**Assigned task**
Produce a word-for-word copy of the data that follows, excluding images.

Start of Block

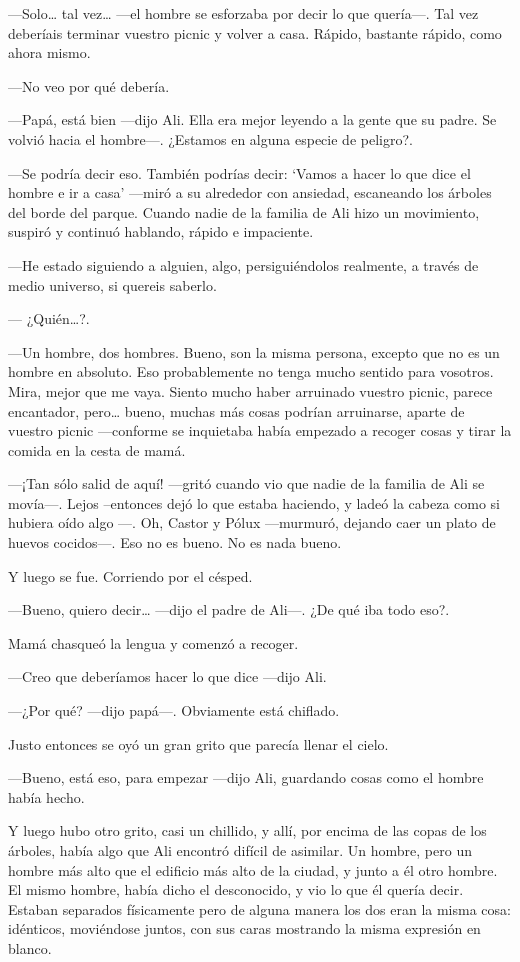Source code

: ---Solo\ldots{} tal vez\ldots{} ---el hombre se esforzaba por decir lo
que quería---. Tal vez deberíais terminar vuestro picnic y volver a
casa. Rápido, bastante rápido, como ahora mismo.

---No veo por qué debería.

---Papá, está bien ---dijo Ali. Ella era mejor leyendo a la gente que su
padre. Se volvió hacia el hombre---. ¿Estamos en alguna especie de
peligro?.

---Se podría decir eso. También podrías decir: `Vamos a hacer lo que
dice el hombre e ir a casa' ---miró a su alrededor con ansiedad,
escaneando los árboles del borde del parque. Cuando nadie de la familia
de Ali hizo un movimiento, suspiró y continuó hablando, rápido e
impaciente.

---He estado siguiendo a alguien, algo, persiguiéndolos realmente, a
través de medio universo, si quereis saberlo.

--- ¿Quién\ldots{}?.

---Un hombre, dos hombres. Bueno, son la misma persona, excepto que no
es un hombre en absoluto. Eso probablemente no tenga mucho sentido para
vosotros. Mira, mejor que me vaya. Siento mucho haber arruinado vuestro
picnic, parece encantador, pero\ldots{} bueno, muchas más cosas podrían
arruinarse, aparte de vuestro picnic ---conforme se inquietaba había
empezado a recoger cosas y tirar la comida en la cesta de mamá.

---¡Tan sólo salid de aquí! ---gritó cuando vio que nadie de la familia
de Ali se movía---. Lejos --entonces dejó lo que estaba haciendo, y
ladeó la cabeza como si hubiera oído algo ---. Oh, Castor y Pólux
---murmuró, dejando caer un plato de huevos cocidos---. Eso no es bueno.
No es nada bueno.

Y luego se fue. Corriendo por el césped.

---Bueno, quiero decir\ldots{} ---dijo el padre de Ali---. ¿De qué iba
todo eso?.

Mamá chasqueó la lengua y comenzó a recoger.

---Creo que deberíamos hacer lo que dice ---dijo Ali.

---¿Por qué? ---dijo papá---. Obviamente está chiflado.

Justo entonces se oyó un gran grito que parecía llenar el cielo.

---Bueno, está eso, para empezar ---dijo Ali, guardando cosas como el
hombre había hecho.

Y luego hubo otro grito, casi un chillido, y allí, por encima de las
copas de los árboles, había algo que Ali encontró difícil de asimilar.
Un hombre, pero un hombre más alto que el edificio más alto de la
ciudad, y junto a él otro hombre. El mismo hombre, había dicho el
desconocido, y vio lo que él quería decir. Estaban separados físicamente
pero de alguna manera los dos eran la misma cosa: idénticos, moviéndose
juntos, con sus caras mostrando la misma expresión en blanco.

End of Block

**Response area**
Source code

: ---Solo\ldots{} tal vez\ldots{} ---el hombre se esforzaba por decir lo
que quería---. Tal vez deberíais terminar vuestro picnic y volver a
casa. Rápido, bastante rápido, como ahora mismo.

---No veo por qué debería.

---Papá, está bien ---dijo Ali. Ella era mejor leyendo a la gente que su
padre. Se volvió hacia el hombre---. ¿Estamos en alguna especie de
peligro?.

---Se podría decir eso. También podrías decir: `Vamos a hacer lo que
dice el hombre e ir a casa' ---miró a su alrededor con ansiedad,
escaneando los árboles del borde del parque. Cuando nadie de la familia
de Ali hizo un movimiento, suspiró y continuó hablando, rápido e
impaciente.

---He estado siguiendo a alguien, algo, persiguiéndolos realmente, a
través de medio universo, si quereis saberlo.

--- ¿Quién\ldots{}?.

---Un hombre, dos hombres. Bueno, son la misma persona, excepto que no
es un hombre en absoluto. Eso probablemente no tenga mucho sentido para
vosotros. Mira, mejor que me vaya. Siento mucho haber arruinado vuestro
picnic, parece encantador, pero\ldots{} bueno, muchas más cosas podrían
arruinarse, aparte de vuestro picnic ---conforme se inquietaba había
empezado a recoger cosas y tirar la comida en la cesta de mamá.

---¡Tan sólo salid de aquí! ---gritó cuando vio que nadie de la familia
de Ali se movía---. Lejos --entonces dejó lo que estaba haciendo, y
ladeó la cabeza como si hubiera oído algo ---. Oh, Castor y Pólux
---murmuró, dejando caer un plato de huevos cocidos---. Eso no es bueno.
No es nada bueno.

Y luego se fue. Corriendo por el césped.

---Bueno, quiero decir\ldots{} ---dijo el padre de Ali---. ¿De qué iba
todo eso?.

Mamá chasqueó la lengua y comenzó a recoger.

---Creo que deberíamos hacer lo que dice ---dijo Ali.

---¿Por qué? ---dijo papá---. Obviamente está chiflado.

Justo entonces se oyó un gran grito que parecía llenar el cielo.

---Bueno, está eso, para empezar ---dijo Ali, guardando cosas como el
hombre había hecho.

Y luego hubo otro grito, casi un chillido, y allí, por encima de las
copas de los árboles, había algo que Ali encontró difícil de asimilar.
Un hombre, pero un hombre más alto que el edificio más alto de la
ciudad, y junto a él otro hombre. El mismo hombre, había dicho el
desconocido, y vio lo que él quería decir. Estaban separados físicamente
pero de alguna manera los dos eran la misma cosa: idénticos, moviéndose
juntos, con sus caras mostrando la misma expresión en blanco.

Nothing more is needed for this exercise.